◆ Action item ◆
The data below is to be output in full, unchanged.

◆ Input ◆
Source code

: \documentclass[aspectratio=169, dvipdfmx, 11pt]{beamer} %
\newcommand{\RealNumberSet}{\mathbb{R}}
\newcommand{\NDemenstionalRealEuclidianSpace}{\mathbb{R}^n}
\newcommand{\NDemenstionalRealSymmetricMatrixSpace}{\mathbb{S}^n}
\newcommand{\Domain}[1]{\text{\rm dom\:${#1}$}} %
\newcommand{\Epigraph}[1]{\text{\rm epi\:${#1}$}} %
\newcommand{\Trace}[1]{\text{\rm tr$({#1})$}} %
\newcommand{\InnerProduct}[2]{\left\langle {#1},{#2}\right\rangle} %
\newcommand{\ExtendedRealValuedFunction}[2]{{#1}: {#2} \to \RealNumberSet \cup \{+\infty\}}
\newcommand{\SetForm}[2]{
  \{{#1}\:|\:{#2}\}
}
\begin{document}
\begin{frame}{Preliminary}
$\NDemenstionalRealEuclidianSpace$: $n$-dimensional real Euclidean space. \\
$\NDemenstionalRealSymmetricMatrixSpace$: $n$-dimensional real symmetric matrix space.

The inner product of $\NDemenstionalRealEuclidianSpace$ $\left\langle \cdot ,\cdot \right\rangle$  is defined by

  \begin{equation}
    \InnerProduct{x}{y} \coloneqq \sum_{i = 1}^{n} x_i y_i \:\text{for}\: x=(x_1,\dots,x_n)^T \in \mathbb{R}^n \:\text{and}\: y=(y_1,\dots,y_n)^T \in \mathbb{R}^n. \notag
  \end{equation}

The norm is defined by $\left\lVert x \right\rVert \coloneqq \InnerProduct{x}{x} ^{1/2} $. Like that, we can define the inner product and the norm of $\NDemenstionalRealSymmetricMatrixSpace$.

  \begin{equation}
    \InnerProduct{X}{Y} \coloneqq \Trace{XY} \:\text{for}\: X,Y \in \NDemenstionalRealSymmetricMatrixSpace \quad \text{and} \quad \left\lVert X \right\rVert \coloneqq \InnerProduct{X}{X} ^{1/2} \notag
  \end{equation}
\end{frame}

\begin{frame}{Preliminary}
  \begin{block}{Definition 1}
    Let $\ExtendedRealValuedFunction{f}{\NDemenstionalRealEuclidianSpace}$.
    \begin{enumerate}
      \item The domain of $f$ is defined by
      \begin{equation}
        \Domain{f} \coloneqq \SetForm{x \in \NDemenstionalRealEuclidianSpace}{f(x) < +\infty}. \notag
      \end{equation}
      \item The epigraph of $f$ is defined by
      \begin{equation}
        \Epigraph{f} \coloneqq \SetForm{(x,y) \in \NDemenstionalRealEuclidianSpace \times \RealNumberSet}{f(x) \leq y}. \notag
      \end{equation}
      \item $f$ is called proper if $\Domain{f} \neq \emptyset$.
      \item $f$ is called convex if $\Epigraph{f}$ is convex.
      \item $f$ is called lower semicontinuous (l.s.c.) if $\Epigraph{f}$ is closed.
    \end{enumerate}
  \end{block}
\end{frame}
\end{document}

◆ Written reply ◆
Source code

: \documentclass[aspectratio=169, dvipdfmx, 11pt]{beamer} %
\newcommand{\RealNumberSet}{\mathbb{R}}
\newcommand{\NDemenstionalRealEuclidianSpace}{\mathbb{R}^n}
\newcommand{\NDemenstionalRealSymmetricMatrixSpace}{\mathbb{S}^n}
\newcommand{\Domain}[1]{\text{\rm dom\:${#1}$}} %
\newcommand{\Epigraph}[1]{\text{\rm epi\:${#1}$}} %
\newcommand{\Trace}[1]{\text{\rm tr$({#1})$}} %
\newcommand{\InnerProduct}[2]{\left\langle {#1},{#2}\right\rangle} %
\newcommand{\ExtendedRealValuedFunction}[2]{{#1}: {#2} \to \RealNumberSet \cup \{+\infty\}}
\newcommand{\SetForm}[2]{
  \{{#1}\:|\:{#2}\}
}
\begin{document}
\begin{frame}{Preliminary}
$\NDemenstionalRealEuclidianSpace$: $n$-dimensional real Euclidean space. \\
$\NDemenstionalRealSymmetricMatrixSpace$: $n$-dimensional real symmetric matrix space.

The inner product of $\NDemenstionalRealEuclidianSpace$ $\left\langle \cdot ,\cdot \right\rangle$  is defined by

  \begin{equation}
    \InnerProduct{x}{y} \coloneqq \sum_{i = 1}^{n} x_i y_i \:\text{for}\: x=(x_1,\dots,x_n)^T \in \mathbb{R}^n \:\text{and}\: y=(y_1,\dots,y_n)^T \in \mathbb{R}^n. \notag
  \end{equation}

The norm is defined by $\left\lVert x \right\rVert \coloneqq \InnerProduct{x}{x} ^{1/2} $. Like that, we can define the inner product and the norm of $\NDemenstionalRealSymmetricMatrixSpace$.

  \begin{equation}
    \InnerProduct{X}{Y} \coloneqq \Trace{XY} \:\text{for}\: X,Y \in \NDemenstionalRealSymmetricMatrixSpace \quad \text{and} \quad \left\lVert X \right\rVert \coloneqq \InnerProduct{X}{X} ^{1/2} \notag
  \end{equation}
\end{frame}

\begin{frame}{Preliminary}
  \begin{block}{Definition 1}
    Let $\ExtendedRealValuedFunction{f}{\NDemenstionalRealEuclidianSpace}$.
    \begin{enumerate}
      \item The domain of $f$ is defined by
      \begin{equation}
        \Domain{f} \coloneqq \SetForm{x \in \NDemenstionalRealEuclidianSpace}{f(x) < +\infty}. \notag
      \end{equation}
      \item The epigraph of $f$ is defined by
      \begin{equation}
        \Epigraph{f} \coloneqq \SetForm{(x,y) \in \NDemenstionalRealEuclidianSpace \times \RealNumberSet}{f(x) \leq y}. \notag
      \end{equation}
      \item $f$ is called proper if $\Domain{f} \neq \emptyset$.
      \item $f$ is called convex if $\Epigraph{f}$ is convex.
      \item $f$ is called lower semicontinuous (l.s.c.) if $\Epigraph{f}$ is closed.
    \end{enumerate}
  \end{block}
\end{frame}
\end{document}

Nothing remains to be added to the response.